Working from the top of the listing below, retype each line through the line containing "Utiliser un facteur", both included, with no pictures.

SOURCE RECORDS:
Segment Open

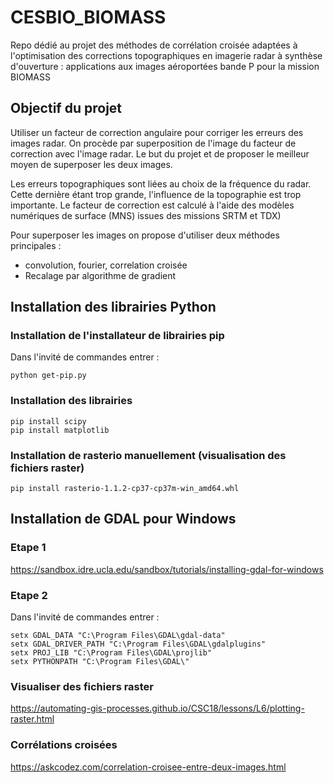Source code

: # CESBIO_BIOMASS
Repo dédié au projet des méthodes de corrélation croisée adaptées à l'optimisation des corrections topographiques en imagerie radar à synthèse d'ouverture : applications aux images aéroportées bande P pour la mission BIOMASS

## Objectif du projet

Utiliser un facteur de correction angulaire pour corriger les erreurs des images radar. On procède par superposition de l'image du facteur de correction avec l'image radar.
Le but du projet et de proposer le meilleur moyen de superposer les deux images.

Les erreurs topographiques sont liées au choix de la fréquence du radar. Cette dernière étant trop grande, l'influence de la topographie est trop importante.
Le facteur de correction est calculé à l'aide des modèles numériques de surface (MNS) issues des missions SRTM et TDX)

Pour superposer les images on propose d'utiliser deux méthodes principales : 
- convolution, fourier, correlation croisée
- Recalage par algorithme de gradient 

## Installation des librairies Python

### Installation de l'installateur de librairies pip
Dans l'invité de commandes entrer : 
<pre><code>python get-pip.py
</code></pre>

### Installation des librairies
<pre><code>pip install scipy
pip install matplotlib
</code></pre>

### Installation de rasterio manuellement (visualisation des fichiers raster)
<pre><code>pip install rasterio-1.1.2-cp37-cp37m-win_amd64.whl
</code></pre>

## Installation de GDAL pour Windows

### Etape 1 
https://sandbox.idre.ucla.edu/sandbox/tutorials/installing-gdal-for-windows

### Etape 2 
Dans l'invité de commandes entrer : 
<pre><code>setx GDAL_DATA "C:\Program Files\GDAL\gdal-data"
setx GDAL_DRIVER_PATH "C:\Program Files\GDAL\gdalplugins"
setx PROJ_LIB "C:\Program Files\GDAL\projlib"
setx PYTHONPATH "C:\Program Files\GDAL\"
</code></pre>

### Visualiser des fichiers raster
https://automating-gis-processes.github.io/CSC18/lessons/L6/plotting-raster.html

### Corrélations croisées

https://askcodez.com/correlation-croisee-entre-deux-images.html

Segment Closed

SOLUTION TO THE PROBLEM:
Source code

: # CESBIO_BIOMASS
Repo dédié au projet des méthodes de corrélation croisée adaptées à l'optimisation des corrections topographiques en imagerie radar à synthèse d'ouverture : applications aux images aéroportées bande P pour la mission BIOMASS

## Objectif du projet

Utiliser un facteur de correction angulaire pour corriger les erreurs des images radar. On procède par superposition de l'image du facteur de correction avec l'image radar.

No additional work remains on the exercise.